GithubHelp home page GithubHelp logo

dsv-dataset's Introduction

dsv-dataset

Build Status

A metadata specification and parsing library for data sets.

One of the many recurring issues in data visualization is parsing data sets. Data sets are frequently represented in a delimiter-separated value (DSV) format, such as comma-separated value (CSV) or tab-separated value (TSV). Conveniently, the d3-dsv library supports parsing such data sets. However, the resulting parsed data table has string values for every column, and it is up to the developer to parse those string values into numbers or dates, depending on the data.
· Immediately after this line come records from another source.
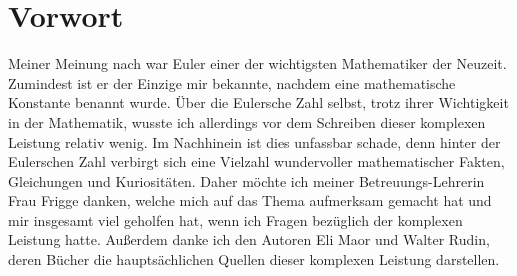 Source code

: \section{Vorwort}
Meiner Meinung nach war Euler einer der wichtigsten Mathematiker der Neuzeit. Zumindest ist er der Einzige mir bekannte, nachdem eine mathematische Konstante benannt wurde. Über die Eulersche Zahl selbst, trotz ihrer Wichtigkeit in der Mathematik, wusste ich allerdings vor dem Schreiben dieser komplexen Leistung relativ wenig. Im Nachhinein ist dies unfassbar schade, denn hinter der Eulerschen Zahl verbirgt sich eine Vielzahl wundervoller mathematischer Fakten, Gleichungen und Kuriositäten. Daher möchte ich meiner Betreuungs-Lehrerin Frau Frigge danken, welche mich auf das Thema aufmerksam gemacht hat und mir insgesamt viel geholfen hat, wenn ich Fragen bezüglich der komplexen Leistung hatte. Außerdem danke ich den Autoren Eli Maor und Walter Rudin, deren Bücher die hauptsächlichen Quellen dieser komplexen Leistung darstellen.
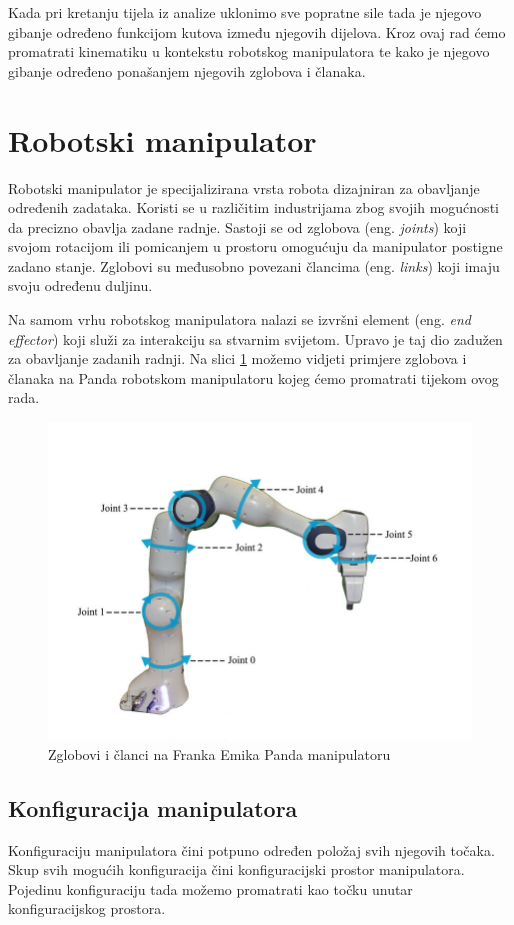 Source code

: \documentclass[times, utf8, diplomskirad]{fer}
\begin{document}
Kada pri kretanju tijela iz analize uklonimo sve popratne sile tada je njegovo gibanje određeno funkcijom kutova između njegovih dijelova.
Kroz ovaj rad ćemo promatrati kinematiku u kontekstu robotskog manipulatora te kako je njegovo gibanje određeno ponašanjem njegovih zglobova i članaka.

\section{Robotski manipulator}
Robotski manipulator je specijalizirana vrsta robota dizajniran za obavljanje određenih zadataka.
Koristi se u različitim industrijama zbog svojih mogućnosti da precizno obavlja zadane radnje.
Sastoji se od zglobova (eng. \textit{joints}) koji svojom rotacijom ili pomicanjem u prostoru omogućuju da manipulator postigne zadano stanje.
Zglobovi su međusobno povezani člancima (eng. \textit{links}) koji imaju svoju određenu duljinu.

Na samom vrhu robotskog manipulatora nalazi se izvršni element (eng. \textit{end effector}) koji služi za interakciju sa stvarnim svijetom.
Upravo je taj dio zadužen za obavljanje zadanih radnji.
Na slici \ref{fig:panda-zglob} možemo vidjeti primjere zglobova i članaka na Panda robotskom manipulatoru kojeg ćemo promatrati tijekom ovog rada.
\begin{figure}[H]
    \centering
    \includegraphics[width=12cm]{img/panda-links-and-joints}
    \caption{Zglobovi i članci na Franka Emika Panda manipulatoru\protect\footnotemark}
    \label{fig:panda-zglob}
\end{figure}

\subsection{Konfiguracija manipulatora}
Konfiguraciju manipulatora čini potpuno određen položaj svih njegovih točaka.
Skup svih mogućih konfiguracija čini konfiguracijski prostor manipulatora.
Pojedinu konfiguraciju tada možemo promatrati kao točku unutar konfiguracijskog prostora.
\end{document}
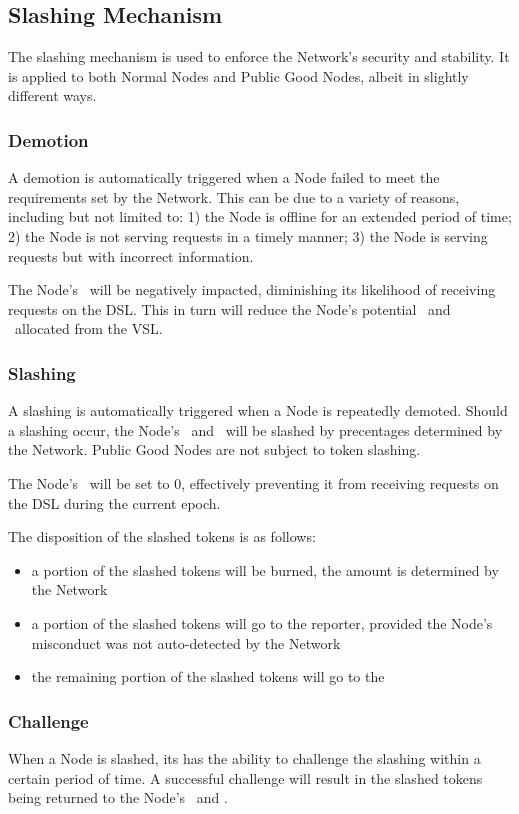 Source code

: \subsection{Slashing Mechanism}

The slashing mechanism is used to enforce the Network's security and stability.
It is applied to both Normal Nodes and Public Good Nodes, albeit in slightly different ways.

\subsubsection{Demotion}
A demotion is automatically triggered when a Node failed to meet the requirements set by the Network.
This can be due to a variety of reasons, including but not limited to: 1) the Node is offline for an extended period of time; 2) the Node is not serving requests in a timely manner; 3) the Node is serving requests but with incorrect information.

The Node's \reliabilityScore\ will be negatively impacted, diminishing its likelihood of receiving requests on the \gls{DSL}.
This in turn will reduce the Node's potential \operationReward\ and \stakingReward\ allocated from the \gls{VSL}.


\subsubsection{Slashing}

A slashing is automatically triggered when a Node is repeatedly demoted.
Should a slashing occur, the Node's \operationPool\ and \stakingPool\ will be slashed by precentages determined by the Network. Public Good Nodes are not subject to token slashing.

The Node's \reliabilityScore\ will be set to 0, effectively preventing it from receiving requests on the \gls{DSL} during the current epoch.

The disposition of the slashed tokens is as follows:
\begin{itemize}
    \item a portion of the slashed tokens will be burned, the amount is determined by the Network
    \item a portion of the slashed tokens will go to the reporter, provided the Node’s misconduct was not auto-detected by the Network
    \item the remaining portion of the slashed tokens will go to the \publicGoodPool
\end{itemize}

\subsubsection{Challenge}
When a Node is slashed, its  has the ability to challenge the slashing within a certain period of time. A successful challenge will result in the slashed tokens being returned to the Node's \operationPool\ and \stakingPool. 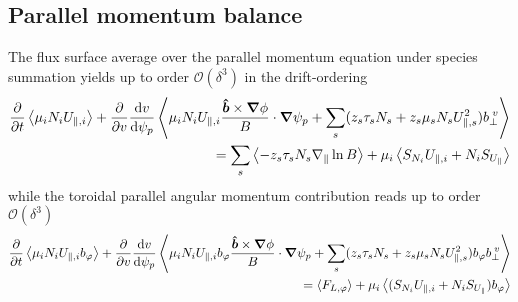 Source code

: \subsection{Parallel momentum balance}
The flux surface average over the parallel momentum equation under species summation  yields up to order $\mathcal O(\delta^3)$ in the drift-ordering
\begin{align}
  \frac{\partial}{\partial t}\left \langle \mu_iN_iU_{\parallel,i}  \right \rangle
    + \frac{\partial}{\partial v} \frac{\mathrm{d} v}{\mathrm{d}\psi_p} \left \langle \mu_iN_iU_{\parallel,i} \frac{\bm{\hat{b}}\times{\boldsymbol{\nabla}}\phi}{B}\cdot{\boldsymbol{\nabla}}\psi_p + \sum_s (z_s\tau_sN_s + z_s\mu_s N_sU_{\parallel,s}^2) b_{\perp}^{\;v}   \right \rangle
    \nonumber\\
   = \sum_s\left \langle -z_s\tau_s N_s\nabla_\parallel \ln B \right \rangle + \mu_i \left \langle  S_{N_i} U_{\parallel,i} + N_i S_{U_\parallel} \right \rangle
   \label{eq:parallel_momentum}
\end{align}
while the toroidal parallel angular momentum contribution reads up to order $\mathcal O(\delta^3)$
\begin{align}\label{eq:parallel_momentum_direction}
    \frac{\partial}{\partial t}  \left \langle \mu_iN_iU_{\parallel,i} b_\varphi \right \rangle
    + \frac{\partial}{\partial v} \frac{\mathrm{d} v}{\mathrm{d}\psi_p} \left \langle \mu_iN_iU_{\parallel,i} b_\varphi\frac{\bm{\hat{b}}\times{\boldsymbol{\nabla}}\phi}{B}\cdot{\boldsymbol{\nabla}}\psi_p + \sum_s (z_s\tau_s N_s + z_s\mu_sN_sU_{\parallel,s}^2) b_\varphi b_{\perp}^{\;v}  \right \rangle
    \nonumber\\
    = \left \langle F_{L,\varphi} \right \rangle + \mu_i \left \langle  (S_{N_i} U_{\parallel,i} + N_i S_{U_\parallel}) b_\varphi \right \rangle
\end{align}

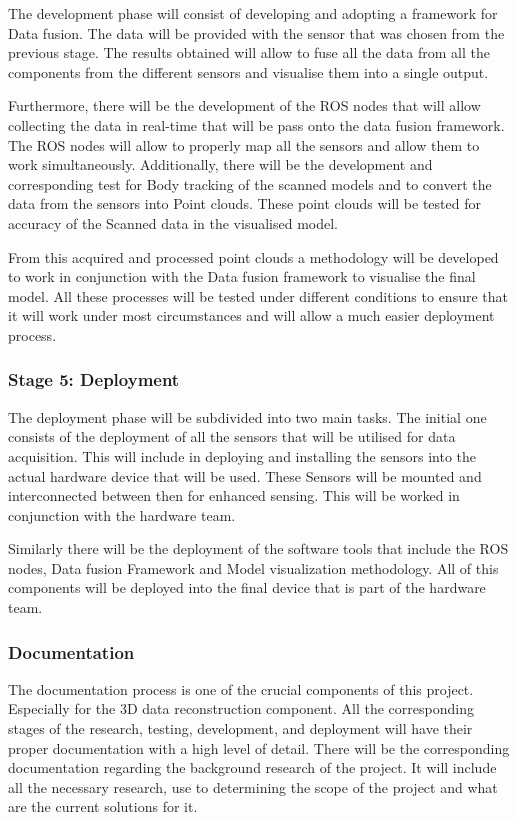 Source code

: \documentclass[12pt]{report}
\begin{document}
The development phase will consist of developing and adopting a framework for Data fusion. The data will be provided with the sensor that was chosen from the previous stage. 
The results obtained will allow to fuse all the data from all the components from the different sensors and visualise them into a single output.

Furthermore, there will be the development of the ROS nodes that will allow collecting the data in real-time that will be pass onto the data fusion framework.
The ROS nodes will allow to properly map all the sensors and allow them to work simultaneously. Additionally, there will be the development and corresponding test for Body tracking of the scanned models and to convert the data from the sensors into Point clouds. 
These point clouds will be tested for accuracy of the Scanned data in the visualised model. 

From this acquired and processed point clouds a methodology will be developed to work in conjunction with the Data fusion framework to visualise the final model. 
All these processes will be tested under different conditions to ensure that it will work under most circumstances and will allow a much easier deployment process. 

\subsubsection{Stage 5: Deployment}
The deployment phase will be subdivided into two main tasks. The initial one  consists of the deployment of all the sensors that will be utilised for data acquisition. 
This will include in deploying and installing the sensors into the actual hardware device that will be used. 
These Sensors will be mounted and interconnected between then for enhanced sensing. This will be worked in conjunction with the hardware team. 

Similarly there will be the deployment of the software tools that include the ROS nodes, Data fusion Framework and Model visualization methodology. 
All of this components will be deployed into the final device that is part of the hardware team. 


\subsubsection{Documentation}
The documentation process is one of the crucial components of this project. 
Especially for the 3D data reconstruction component. All the corresponding stages of the research, testing, development, and deployment will have their proper documentation with a high level of detail. 
There will be the corresponding documentation regarding the background research of the project. 
It will include all the necessary research, use to determining the scope of the project and what are the current solutions for it. 
\end{document}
The primary purpose of this library is to provide a way to annotate DSV data sets with type information about their columns, so they can be automatically parsed. This enables developers to shift the logic of how to parse columns out of visualization code, and into a separate metadata specification.

Installation

Install via NPM: npm install dsv-dataset

Require the library via Node.js / Browserify:

var dsvDataset = require("dsv-dataset");

You can also require the library via Bower: bower install dsv-dataset. The file bower_components/dsv-dataset/dsv-dataset.js contains a UMD bundle, which can be included via a <script> tag, or using RequireJS.

Example

Here is an example program that parses three columns from the Iris dataset.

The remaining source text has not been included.